* _PROBLEM_:
Restate verbatim the span of lines below between the line with "and guiding a" and the line with "with the complexity", including those two lines, and only that span.

☆ ☆ ☆ ☆

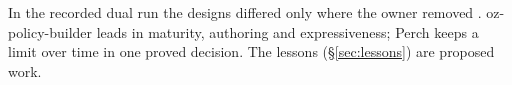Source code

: In the recorded dual run the designs differed only where the owner removed
. oz-policy-builder leads in maturity, authoring and
expressiveness; Perch keeps a limit over time in one proved decision. The lessons
(\S\ref{sec:lessons}) are proposed work.
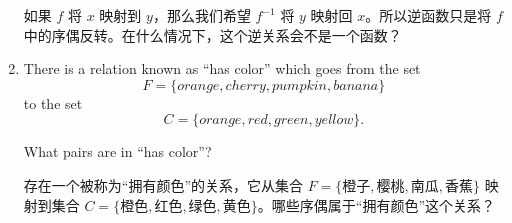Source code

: \begin{enumerate}
{    如果 $f$ 将 $x$ 映射到 $y$，那么我们希望 $f^{-1}$ 将 $y$ 映射回 $x$。所以逆函数只是将 $f$ 中的序偶反转。在什么情况下，这个逆关系会不是一个函数？}
    
    \wbvfill
    
    \workbookpagebreak
    
    \item There is a relation known as ``has color'' which goes from the
    set 
    \[ F = \{orange, cherry, pumpkin, banana\} \]
    to the set 
    \[ C = \{orange, red, green, yellow\}.
    \]
    
    \noindent  What pairs are in ``has color''?
    
    存在一个被称为“拥有颜色”的关系，它从集合 $F = \{橙子, 樱桃, 南瓜, 香蕉\}$ 映射到集合 $C = \{橙色, 红色, 绿色, 黄色\}$。哪些序偶属于“拥有颜色”这个关系？
       
    
    \wbvfill
    
    \end{enumerate}
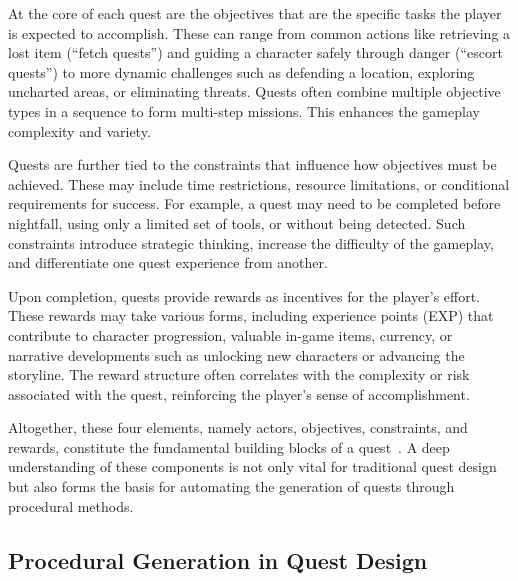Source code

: At the core of each quest are the objectives that are the specific tasks the player is
expected to accomplish. These can range from common actions like retrieving a lost item
(“fetch quests”) and guiding a character safely through danger (“escort quests”) to more
dynamic challenges such as defending a location, exploring uncharted areas, or eliminating
threats. Quests often combine multiple objective types in a sequence to form multi-step
missions. This enhances the gameplay complexity and variety.

Quests are further tied to the constraints that influence how objectives must be
achieved. These may include time restrictions, resource limitations, or conditional requirements
for success. For example, a quest may need to be completed before nightfall,
using only a limited set of tools, or without being detected. Such constraints introduce
strategic thinking, increase the difficulty of the gameplay, and differentiate one quest
experience from another.

Upon completion, quests provide rewards as incentives for the player's effort. These
rewards may take various forms, including experience points (EXP) that contribute to
character progression, valuable in-game items, currency, or narrative developments such as
unlocking new characters or advancing the storyline. The reward structure often correlates
with the complexity or risk associated with the quest, reinforcing the player's sense of
accomplishment.

Altogether, these four elements, namely actors, objectives, constraints, and rewards,
constitute the fundamental building blocks of a quest~\cite{howard2022quests}. A deep understanding of these
components is not only vital for traditional quest design but also forms the basis for
automating the generation of quests through procedural methods.

\subsection{Procedural Generation in Quest Design}

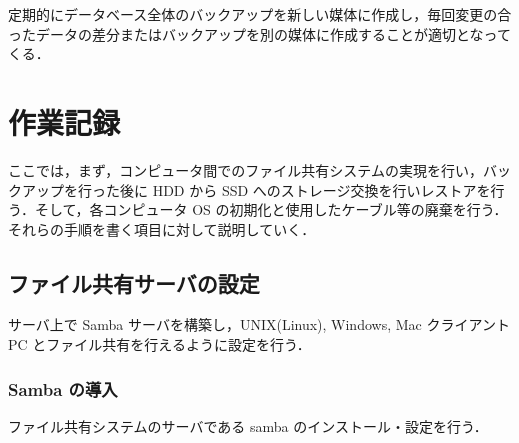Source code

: \documentclass[a4j,titlepage]{jarticle}
\begin{document}
定期的にデータベース全体のバックアップを新しい媒体に作成し，毎回変更の合ったデータの差分またはバックアップを別の媒体に作成することが適切となってくる．

\section{作業記録}
ここでは，まず，コンピュータ間でのファイル共有システムの実現を行い，バックアップを行った後に HDD から SSD へのストレージ交換を行いレストアを行う．そして，各コンピュータ OS の初期化と使用したケーブル等の廃棄を行う．それらの手順を書く項目に対して説明していく．

\subsection{ファイル共有サーバの設定}
サーバ上で Samba サーバを構築し，UNIX(Linux), Windows, Mac クライアントPC とファイル共有を行えるように設定を行う．

\subsubsection{Samba の導入}
ファイル共有システムのサーバである samba のインストール・設定を行う．
\end{document}
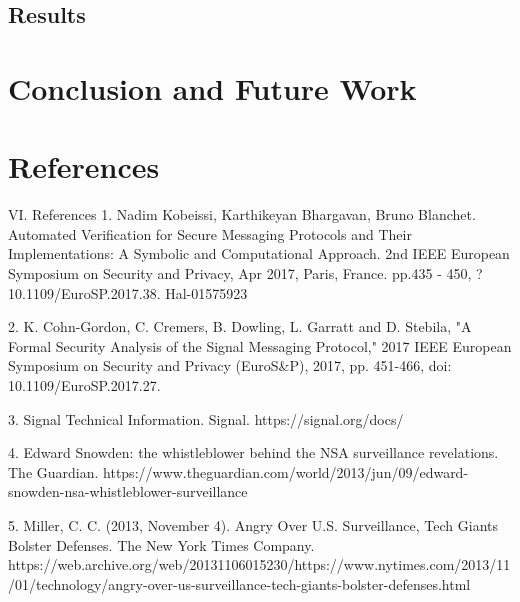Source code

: \documentclass[12pt]{article}
\begin{document}
\subsection{Results}
\par %

\section{Conclusion and Future Work}
\par %





\newpage
\section{References}
VI. References
1. Nadim Kobeissi, Karthikeyan Bhargavan, Bruno Blanchet. Automated Verification for Secure Messaging Protocols and Their Implementations: A Symbolic and Computational Approach. 2nd IEEE European Symposium on Security and Privacy, Apr 2017, Paris, France. pp.435 - 450, ?10.1109/EuroSP.2017.38. Hal-01575923

2. K. Cohn-Gordon, C. Cremers, B. Dowling, L. Garratt and D. Stebila, "A Formal Security Analysis of the Signal Messaging Protocol," 2017 IEEE European Symposium on Security and Privacy (EuroS\&P), 2017, pp. 451-466, doi: 10.1109/EuroSP.2017.27.

3. Signal Technical Information. Signal. https://signal.org/docs/

4. Edward Snowden: the whistleblower behind the NSA surveillance revelations. The Guardian. https://www.theguardian.com/world/2013/jun/09/edward-snowden-nsa-whistleblower-surveillance

5. Miller, C. C. (2013, November 4). Angry Over U.S. Surveillance, Tech Giants Bolster Defenses. The New York Times Company. https://web.archive.org/web/20131106015230/https://www.nytimes.com/2013/11/01/technology/angry-over-us-surveillance-tech-giants-bolster-defenses.html
\end{document}
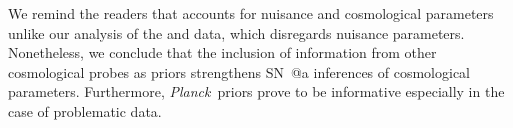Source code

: \documentclass[12pt,a4paper]{article}
\makeatletter
\newcommand\Planck{{\it Planck}\ }
\newcommand*{\rom}[1]{\expandafter\@slowromancap\romannumeral #1@}
\newcommand{\sna}{\mbox{SN \rom{1}a}}
\makeatother
\begin{document}
We remind the readers that \citet{planck2013} accounts for nuisance and cosmological
parameters unlike our analysis of the \citet{betoule2014} and \citet{rest2014} data, which disregards 
nuisance parameters. Nonetheless, we conclude that the inclusion of information from other cosmological 
probes as priors strengthens {\sna} inferences of cosmological parameters. Furthermore, \Planck priors prove
to be informative especially in the case of problematic data. 


\end{document}
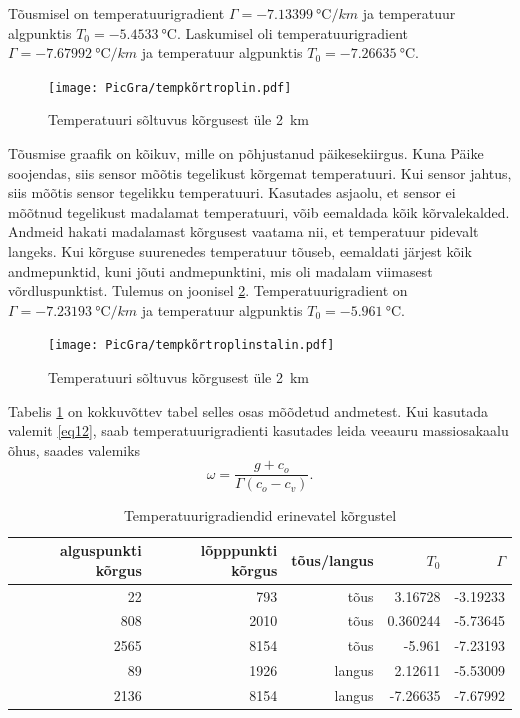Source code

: \documentclass{trkut}%
\begin{document}
Tõusmisel on temperatuurigradient $\Gamma =\SI{-7.13399}{\degreeCelsius/km}$ ja temperatuur algpunktis $T_0 = \SI{-5.4533}{\celsius}$. Laskumisel oli temperatuurigradient $\Gamma =\SI{-7.67992}{\degreeCelsius/km}$ ja temperatuur algpunktis $T_0 = \SI{-7.26635}{\celsius}$.

\begin{figure}[h]
	\texttt{[image: PicGra/tempkõrtroplin.pdf]}
	\caption{Temperatuuri sõltuvus kõrgusest üle \SI{2}{km}}
	\label{tempkõrtroplin}%
\end{figure}

Tõusmise graafik on kõikuv, mille on põhjustanud päikesekiirgus. Kuna Päike soojendas, siis sensor mõõtis tegelikust kõrgemat temperatuuri. Kui sensor jahtus, siis mõõtis sensor tegelikku temperatuuri. Kasutades asjaolu, et sensor ei mõõtnud tegelikust madalamat temperatuuri, võib eemaldada kõik kõrvalekalded. Andmeid hakati madalamast kõrgusest vaatama nii, et temperatuur pidevalt langeks. Kui kõrguse suurenedes temperatuur tõuseb, eemaldati järjest kõik andmepunktid, kuni jõuti andmepunktini, mis oli madalam viimasest võrdluspunktist. Tulemus on joonisel \ref{tempkõrtroplinstalin}. Temperatuurigradient on $\Gamma =\SI{-7.23193}{\degreeCelsius/km}$ ja temperatuur algpunktis $T_0 = \SI{-5.961}{\celsius}$.

\begin{figure}[h]
	\texttt{[image: PicGra/tempkõrtroplinstalin.pdf]}
 	\caption{Temperatuuri sõltuvus kõrgusest üle \SI{2}{km}}
 	\label{tempkõrtroplinstalin}%
\end{figure}

Tabelis \ref{tabel1} on kokkuvõttev tabel selles osas mõõdetud andmetest. Kui kasutada valemit \ref{eq12}, saab temperatuurigradienti kasutades leida veeauru massiosakaalu õhus, saades valemiks
\begin{equation*}
\omega = \frac{g + c_o}{\Gamma(c_o-c_v)}.
\end{equation*}
\begin{table}[htb]
	\caption{Temperatuurigradiendid erinevatel kõrgustel}
	\label{tabel1}
	\begin{tabular}{r|r|r|r|r}
		\hline
		alguspunkti kõrgus & lõpppunkti kõrgus & tõus/langus & $T_0$ & $\Gamma$ \\
		\hline
		22 & 793 & tõus & 3.16728 & -3.19233 \\
		808 & 2010 & tõus & 0.360244 & -5.73645 \\
		2565 & 8154 & tõus & -5.961 & -7.23193 \\
		89 & 1926 & langus & 2.12611 & -5.53009 \\
		2136 & 8154 & langus & -7.26635 & -7.67992
	\end{tabular}
\end{table}
\end{document}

☆ ☆ ☆ ☆

* _OUTPUT OF THE TASK_:
(“fetch quests”) and guiding a character safely through danger (“escort quests”) to more
dynamic challenges such as defending a location, exploring uncharted areas, or eliminating
threats. Quests often combine multiple objective types in a sequence to form multi-step
missions. This enhances the gameplay complexity and variety.

Quests are further tied to the constraints that influence how objectives must be
achieved. These may include time restrictions, resource limitations, or conditional requirements
for success. For example, a quest may need to be completed before nightfall,
using only a limited set of tools, or without being detected. Such constraints introduce
strategic thinking, increase the difficulty of the gameplay, and differentiate one quest
experience from another.

Upon completion, quests provide rewards as incentives for the player's effort. These
rewards may take various forms, including experience points (EXP) that contribute to
character progression, valuable in-game items, currency, or narrative developments such as
unlocking new characters or advancing the storyline. The reward structure often correlates
with the complexity or risk associated with the quest, reinforcing the player's sense of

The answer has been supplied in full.